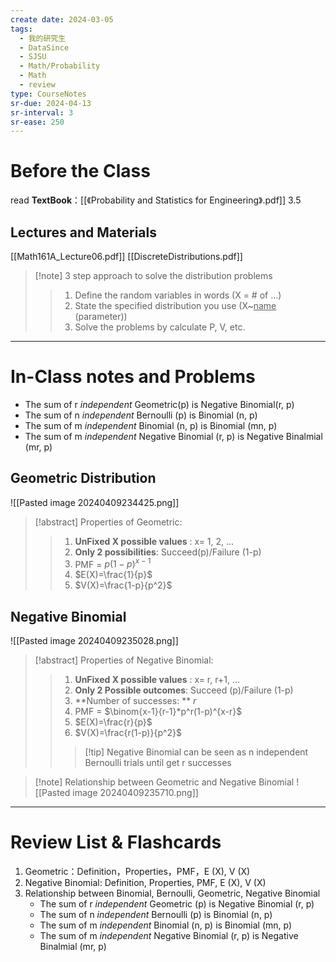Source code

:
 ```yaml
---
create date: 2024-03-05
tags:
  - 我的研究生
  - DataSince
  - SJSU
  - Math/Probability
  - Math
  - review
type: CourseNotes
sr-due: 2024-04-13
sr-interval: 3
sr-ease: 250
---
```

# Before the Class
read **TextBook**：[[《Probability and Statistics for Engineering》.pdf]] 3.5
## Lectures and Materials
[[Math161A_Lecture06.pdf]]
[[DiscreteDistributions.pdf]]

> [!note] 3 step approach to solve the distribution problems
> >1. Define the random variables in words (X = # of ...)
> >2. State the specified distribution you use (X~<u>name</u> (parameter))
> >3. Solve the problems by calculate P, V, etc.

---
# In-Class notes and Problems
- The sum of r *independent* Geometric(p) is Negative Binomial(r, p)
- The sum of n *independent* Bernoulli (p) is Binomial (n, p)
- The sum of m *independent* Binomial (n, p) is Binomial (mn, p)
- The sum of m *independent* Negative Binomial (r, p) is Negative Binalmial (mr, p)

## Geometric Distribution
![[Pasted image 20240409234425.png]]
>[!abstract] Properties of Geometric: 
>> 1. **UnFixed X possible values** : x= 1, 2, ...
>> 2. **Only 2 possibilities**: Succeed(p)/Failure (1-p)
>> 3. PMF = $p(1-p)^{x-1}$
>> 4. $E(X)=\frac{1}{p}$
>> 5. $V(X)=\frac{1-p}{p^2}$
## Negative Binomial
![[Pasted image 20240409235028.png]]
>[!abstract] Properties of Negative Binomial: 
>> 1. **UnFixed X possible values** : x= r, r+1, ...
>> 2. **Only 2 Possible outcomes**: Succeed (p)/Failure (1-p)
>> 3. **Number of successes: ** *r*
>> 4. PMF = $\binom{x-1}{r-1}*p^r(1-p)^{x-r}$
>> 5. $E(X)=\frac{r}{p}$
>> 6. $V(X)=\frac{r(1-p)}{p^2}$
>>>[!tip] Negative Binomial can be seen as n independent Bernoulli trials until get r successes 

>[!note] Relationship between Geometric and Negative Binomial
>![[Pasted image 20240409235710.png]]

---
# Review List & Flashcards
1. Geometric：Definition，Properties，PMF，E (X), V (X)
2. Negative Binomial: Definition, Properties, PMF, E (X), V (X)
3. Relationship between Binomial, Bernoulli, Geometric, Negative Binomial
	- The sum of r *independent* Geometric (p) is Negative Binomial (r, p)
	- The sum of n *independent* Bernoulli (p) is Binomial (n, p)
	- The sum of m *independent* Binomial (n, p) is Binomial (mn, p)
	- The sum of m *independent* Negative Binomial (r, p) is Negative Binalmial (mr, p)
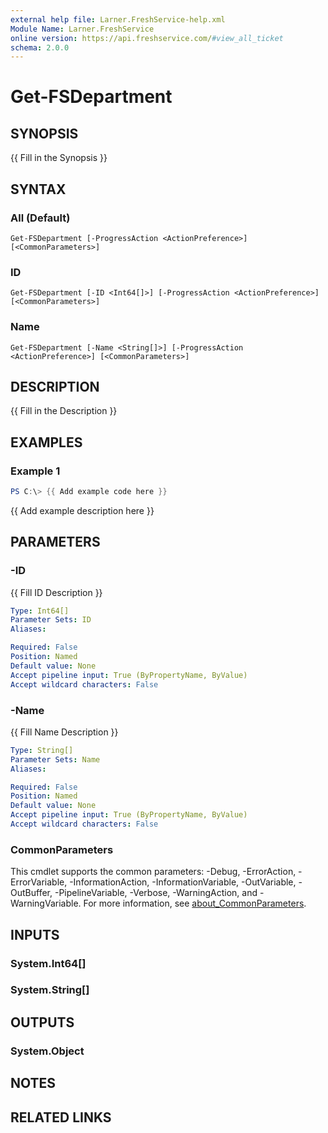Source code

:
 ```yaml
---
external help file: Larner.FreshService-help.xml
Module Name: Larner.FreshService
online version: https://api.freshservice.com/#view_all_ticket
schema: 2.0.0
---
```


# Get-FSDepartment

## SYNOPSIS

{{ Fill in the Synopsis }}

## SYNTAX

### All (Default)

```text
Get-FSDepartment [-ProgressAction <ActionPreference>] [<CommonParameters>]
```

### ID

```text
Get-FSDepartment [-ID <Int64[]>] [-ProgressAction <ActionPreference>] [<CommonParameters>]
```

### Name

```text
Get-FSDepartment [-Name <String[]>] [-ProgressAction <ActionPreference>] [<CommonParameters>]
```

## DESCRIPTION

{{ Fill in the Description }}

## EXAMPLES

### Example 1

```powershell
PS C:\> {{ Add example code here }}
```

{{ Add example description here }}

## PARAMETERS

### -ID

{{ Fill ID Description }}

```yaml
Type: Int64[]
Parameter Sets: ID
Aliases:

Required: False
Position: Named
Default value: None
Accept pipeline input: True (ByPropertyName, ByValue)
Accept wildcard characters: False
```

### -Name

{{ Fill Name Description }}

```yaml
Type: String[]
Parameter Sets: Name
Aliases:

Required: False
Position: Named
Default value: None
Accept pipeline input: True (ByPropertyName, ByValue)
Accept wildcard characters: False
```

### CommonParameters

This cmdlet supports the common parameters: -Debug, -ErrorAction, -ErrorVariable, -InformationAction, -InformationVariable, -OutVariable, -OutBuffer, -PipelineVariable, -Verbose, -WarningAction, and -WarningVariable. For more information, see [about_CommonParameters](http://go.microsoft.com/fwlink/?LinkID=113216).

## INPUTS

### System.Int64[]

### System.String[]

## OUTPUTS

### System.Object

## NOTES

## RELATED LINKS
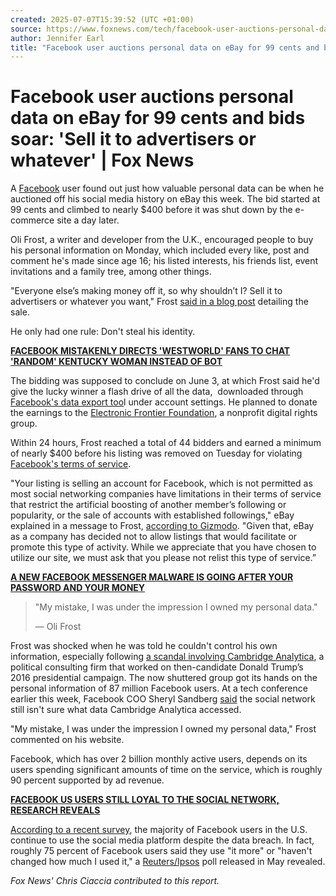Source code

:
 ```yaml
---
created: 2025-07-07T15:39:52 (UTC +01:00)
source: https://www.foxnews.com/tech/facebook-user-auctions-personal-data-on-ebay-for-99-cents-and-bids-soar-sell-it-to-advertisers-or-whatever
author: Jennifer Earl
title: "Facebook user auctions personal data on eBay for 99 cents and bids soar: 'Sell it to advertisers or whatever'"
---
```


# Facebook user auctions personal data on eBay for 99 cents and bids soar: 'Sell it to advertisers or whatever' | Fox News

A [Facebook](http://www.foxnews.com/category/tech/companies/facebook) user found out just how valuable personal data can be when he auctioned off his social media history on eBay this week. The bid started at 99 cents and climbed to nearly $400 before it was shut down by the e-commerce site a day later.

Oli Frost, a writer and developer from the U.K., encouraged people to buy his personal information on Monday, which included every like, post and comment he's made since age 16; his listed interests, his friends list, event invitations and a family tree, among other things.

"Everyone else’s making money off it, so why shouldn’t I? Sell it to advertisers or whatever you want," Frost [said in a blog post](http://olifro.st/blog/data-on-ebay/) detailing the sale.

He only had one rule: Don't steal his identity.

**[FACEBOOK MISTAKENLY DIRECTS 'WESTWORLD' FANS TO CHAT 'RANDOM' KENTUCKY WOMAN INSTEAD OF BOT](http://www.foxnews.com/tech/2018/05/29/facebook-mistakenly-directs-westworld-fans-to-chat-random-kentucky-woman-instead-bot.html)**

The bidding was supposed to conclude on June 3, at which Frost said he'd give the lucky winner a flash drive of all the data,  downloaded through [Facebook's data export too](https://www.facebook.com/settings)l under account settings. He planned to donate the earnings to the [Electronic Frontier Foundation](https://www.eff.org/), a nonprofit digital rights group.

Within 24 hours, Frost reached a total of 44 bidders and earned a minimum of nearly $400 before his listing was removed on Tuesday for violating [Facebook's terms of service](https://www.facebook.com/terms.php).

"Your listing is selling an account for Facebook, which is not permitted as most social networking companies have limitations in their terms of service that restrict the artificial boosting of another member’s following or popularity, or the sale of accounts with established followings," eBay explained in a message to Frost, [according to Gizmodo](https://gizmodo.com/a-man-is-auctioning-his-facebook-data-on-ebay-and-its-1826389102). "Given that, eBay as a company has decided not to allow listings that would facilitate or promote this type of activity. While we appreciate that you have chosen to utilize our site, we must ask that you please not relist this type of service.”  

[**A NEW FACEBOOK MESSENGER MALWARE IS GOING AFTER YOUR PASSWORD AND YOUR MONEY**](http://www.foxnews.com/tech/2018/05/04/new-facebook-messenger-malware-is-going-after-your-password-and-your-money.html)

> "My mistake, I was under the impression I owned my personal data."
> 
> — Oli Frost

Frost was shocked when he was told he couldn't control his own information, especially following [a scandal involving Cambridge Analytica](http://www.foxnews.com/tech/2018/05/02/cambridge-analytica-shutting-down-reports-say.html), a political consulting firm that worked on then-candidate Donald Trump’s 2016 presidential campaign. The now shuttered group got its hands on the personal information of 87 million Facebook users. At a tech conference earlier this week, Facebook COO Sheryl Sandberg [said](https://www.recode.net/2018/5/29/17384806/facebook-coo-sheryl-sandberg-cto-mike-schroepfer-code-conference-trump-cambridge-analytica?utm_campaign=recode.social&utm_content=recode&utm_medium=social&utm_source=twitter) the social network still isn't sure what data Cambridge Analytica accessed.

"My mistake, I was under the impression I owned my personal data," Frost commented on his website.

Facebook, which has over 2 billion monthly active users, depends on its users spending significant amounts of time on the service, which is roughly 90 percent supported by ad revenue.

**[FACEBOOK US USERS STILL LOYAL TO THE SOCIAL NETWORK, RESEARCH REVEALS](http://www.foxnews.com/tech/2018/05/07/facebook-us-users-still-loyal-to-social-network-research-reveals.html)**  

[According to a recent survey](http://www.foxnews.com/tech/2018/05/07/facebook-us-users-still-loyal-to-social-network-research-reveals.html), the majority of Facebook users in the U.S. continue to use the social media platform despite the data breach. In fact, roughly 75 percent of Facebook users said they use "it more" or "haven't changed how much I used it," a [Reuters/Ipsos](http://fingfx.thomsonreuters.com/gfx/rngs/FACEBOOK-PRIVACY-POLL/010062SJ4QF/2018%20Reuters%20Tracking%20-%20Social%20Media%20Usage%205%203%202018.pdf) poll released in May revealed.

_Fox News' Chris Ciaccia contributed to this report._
◆ ◆ ◆ ◆ ◆ ◆ ◆
ABOUT THIS EXERCISE: The range runs from the line with "Facebook, which has" up to and including the line with "US USERS STILL" in the listing above; please write out exactly those lines and nothing more.

TASK SOLUTION:
Facebook, which has over 2 billion monthly active users, depends on its users spending significant amounts of time on the service, which is roughly 90 percent supported by ad revenue.

**[FACEBOOK US USERS STILL LOYAL TO THE SOCIAL NETWORK, RESEARCH REVEALS](http://www.foxnews.com/tech/2018/05/07/facebook-us-users-still-loyal-to-social-network-research-reveals.html)**  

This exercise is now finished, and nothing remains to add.